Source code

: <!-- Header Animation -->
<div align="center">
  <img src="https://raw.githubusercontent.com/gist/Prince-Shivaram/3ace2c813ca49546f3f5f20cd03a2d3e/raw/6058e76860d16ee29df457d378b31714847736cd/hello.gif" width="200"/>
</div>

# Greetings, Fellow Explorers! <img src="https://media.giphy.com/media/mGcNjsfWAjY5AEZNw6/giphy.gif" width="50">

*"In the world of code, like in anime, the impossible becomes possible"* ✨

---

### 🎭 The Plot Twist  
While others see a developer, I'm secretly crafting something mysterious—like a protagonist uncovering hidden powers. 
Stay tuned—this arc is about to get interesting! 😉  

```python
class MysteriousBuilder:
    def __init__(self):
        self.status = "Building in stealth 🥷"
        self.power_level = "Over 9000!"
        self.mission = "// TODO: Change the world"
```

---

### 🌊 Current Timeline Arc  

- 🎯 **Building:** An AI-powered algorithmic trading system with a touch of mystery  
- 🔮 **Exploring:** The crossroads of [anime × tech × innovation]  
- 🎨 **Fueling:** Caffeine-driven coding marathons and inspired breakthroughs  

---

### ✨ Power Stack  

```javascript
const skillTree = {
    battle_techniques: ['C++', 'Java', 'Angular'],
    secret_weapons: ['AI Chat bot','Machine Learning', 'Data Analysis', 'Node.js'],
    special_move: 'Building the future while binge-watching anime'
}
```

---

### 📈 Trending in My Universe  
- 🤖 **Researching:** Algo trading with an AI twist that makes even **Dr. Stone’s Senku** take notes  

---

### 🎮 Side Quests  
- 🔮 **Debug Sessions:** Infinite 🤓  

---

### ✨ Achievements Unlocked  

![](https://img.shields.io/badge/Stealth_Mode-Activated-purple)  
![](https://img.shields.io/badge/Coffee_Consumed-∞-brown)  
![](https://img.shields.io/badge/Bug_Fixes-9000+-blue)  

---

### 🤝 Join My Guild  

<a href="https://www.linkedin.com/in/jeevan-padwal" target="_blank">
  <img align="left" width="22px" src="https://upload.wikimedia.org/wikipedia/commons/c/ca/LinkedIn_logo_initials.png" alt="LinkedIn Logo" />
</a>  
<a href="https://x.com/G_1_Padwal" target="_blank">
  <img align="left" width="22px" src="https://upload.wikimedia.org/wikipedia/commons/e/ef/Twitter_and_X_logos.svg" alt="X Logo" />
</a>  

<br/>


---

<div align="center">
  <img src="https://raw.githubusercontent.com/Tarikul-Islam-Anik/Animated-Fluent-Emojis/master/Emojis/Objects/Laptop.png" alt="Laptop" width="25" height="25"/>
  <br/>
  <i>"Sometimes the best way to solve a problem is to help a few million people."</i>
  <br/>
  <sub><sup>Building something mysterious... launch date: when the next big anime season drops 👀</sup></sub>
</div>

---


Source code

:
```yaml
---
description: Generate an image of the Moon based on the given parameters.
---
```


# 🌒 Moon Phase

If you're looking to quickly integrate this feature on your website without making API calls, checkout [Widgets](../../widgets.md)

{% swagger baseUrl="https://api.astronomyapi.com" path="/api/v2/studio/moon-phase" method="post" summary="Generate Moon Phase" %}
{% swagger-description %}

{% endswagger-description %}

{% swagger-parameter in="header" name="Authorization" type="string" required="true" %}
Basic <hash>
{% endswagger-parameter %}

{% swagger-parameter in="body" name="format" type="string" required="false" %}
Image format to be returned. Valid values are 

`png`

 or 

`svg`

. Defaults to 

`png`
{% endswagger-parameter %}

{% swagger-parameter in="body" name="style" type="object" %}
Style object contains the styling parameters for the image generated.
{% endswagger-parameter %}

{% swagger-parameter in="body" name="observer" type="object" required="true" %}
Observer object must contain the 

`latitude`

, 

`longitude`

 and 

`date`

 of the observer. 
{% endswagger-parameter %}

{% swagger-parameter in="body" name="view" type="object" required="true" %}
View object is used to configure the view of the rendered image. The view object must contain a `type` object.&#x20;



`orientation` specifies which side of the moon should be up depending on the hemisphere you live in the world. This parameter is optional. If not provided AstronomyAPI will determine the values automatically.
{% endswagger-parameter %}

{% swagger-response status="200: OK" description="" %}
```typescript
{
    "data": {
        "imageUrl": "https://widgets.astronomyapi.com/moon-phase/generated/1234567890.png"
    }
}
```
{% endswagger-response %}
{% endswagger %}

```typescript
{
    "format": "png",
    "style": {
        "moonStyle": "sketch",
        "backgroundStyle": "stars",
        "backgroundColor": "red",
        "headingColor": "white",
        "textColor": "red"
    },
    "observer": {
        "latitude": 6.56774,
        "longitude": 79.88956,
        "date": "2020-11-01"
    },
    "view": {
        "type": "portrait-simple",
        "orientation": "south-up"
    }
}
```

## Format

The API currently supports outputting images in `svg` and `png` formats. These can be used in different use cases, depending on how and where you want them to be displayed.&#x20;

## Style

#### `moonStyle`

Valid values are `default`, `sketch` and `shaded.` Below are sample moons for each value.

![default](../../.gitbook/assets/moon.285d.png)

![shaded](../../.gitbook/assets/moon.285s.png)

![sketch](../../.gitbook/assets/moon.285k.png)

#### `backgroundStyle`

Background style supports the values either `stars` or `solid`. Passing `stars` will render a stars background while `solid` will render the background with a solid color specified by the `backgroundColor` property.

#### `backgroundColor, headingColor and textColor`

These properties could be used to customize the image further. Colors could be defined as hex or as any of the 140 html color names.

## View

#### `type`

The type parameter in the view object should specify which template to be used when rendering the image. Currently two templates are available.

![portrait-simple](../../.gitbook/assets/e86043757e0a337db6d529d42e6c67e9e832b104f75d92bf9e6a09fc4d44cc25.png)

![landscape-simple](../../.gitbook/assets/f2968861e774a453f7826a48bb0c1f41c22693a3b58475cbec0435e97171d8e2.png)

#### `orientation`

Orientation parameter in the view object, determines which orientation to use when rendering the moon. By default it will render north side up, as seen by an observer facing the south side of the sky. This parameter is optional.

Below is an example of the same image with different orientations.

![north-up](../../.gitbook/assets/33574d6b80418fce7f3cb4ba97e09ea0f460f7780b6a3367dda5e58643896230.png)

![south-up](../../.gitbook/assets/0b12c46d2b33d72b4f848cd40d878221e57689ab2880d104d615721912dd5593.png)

▬▬▬

#### What to work on
Out of the data above, transcribe exactly and only the lines starting with the line that has "# Greetings, Fellow" and going on through the line that has "### 🌊 Current Timeline Arc", both included.

#### Problem solution
# Greetings, Fellow Explorers! <img src="https://media.giphy.com/media/mGcNjsfWAjY5AEZNw6/giphy.gif" width="50">

*"In the world of code, like in anime, the impossible becomes possible"* ✨

---

### 🎭 The Plot Twist  
While others see a developer, I'm secretly crafting something mysterious—like a protagonist uncovering hidden powers. 
Stay tuned—this arc is about to get interesting! 😉  

```python
class MysteriousBuilder:
    def __init__(self):
        self.status = "Building in stealth 🥷"
        self.power_level = "Over 9000!"
        self.mission = "// TODO: Change the world"
```

---

### 🌊 Current Timeline Arc  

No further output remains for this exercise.